ZAE Bayern has also had good experiences with calcium chloride hexahydrate (CaCl2.6H2O) because of its reliability and its melting point of 29 °C. “Based on its cycling stability, costs and energy density, we can recommend the use of CaCl2.6H2O in the low-temperature range. A PCM storage tank made of this material has been in operation at our facility for several years,” Rathgeber said.
Rathgeber and his colleagues screened over 100 different mixtures to find new, cost-effective and advanced PCMs for other temperature ranges. Since much is already known about mixtures of salts and hydrates, they focused on those comprising three components: two types of sold and water.
ZAE Bayern’s three-step approach
First, the ZAE Bayern researchers created three-dimensional solid-liquid phase diagrams of different mixtures of salt, salt and hydrate. These charts indicate if all three components of a mixture melt or solidify at a single temperature, i.e., if they are eutectic systems, which they need to be if the goal is to find a phase change material which can run for many cycles (see the chart below).

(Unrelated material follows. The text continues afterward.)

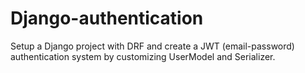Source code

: # Django-authentication
Setup a Django project with DRF and create a JWT (email-password) authentication system by customizing UserModel and Serializer.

The chart depicting the solid-liquid phase also shows the concentration of all three components at the equilibrium point.
Results of mixing lithium nitrate and ammonium nitrite oxide with water.
Source: ZAE Bayern
Second, the theoretical composition of salt-salt-hydrates needed to be verified through experiments. “We performed calorimetric measurements and plotted the enthalpy over the temperature range. A mixture that has a single and quite narrow range at its melting point is a eutectic system,” Rathgeber explained during the webinar. Adding 2 kelvins a minute was used as a suitable compromise between accuracy and calorimetric measurement time to see if the phase transition occurs in a single step.
Third, thermal cycling tests were conducted to rate the long-term performance of new materials. “It is very useful to observe the melting process visually to identify phase separation,” said Rathgeber. Therefore, the researchers put each mixture into a transparent bottle and took photos while heating the sample and then cooling it in a bath. Overall, mixtures of salt, salt and water should not be prone to phase separation if calculations are correct and the solution contains the right amount of each component.
Photos of thermal cycling test: Although phase separation slightly decreases between cycle 15 and cycle 135, the separation still means that the mixture was created based on incorrect calculations.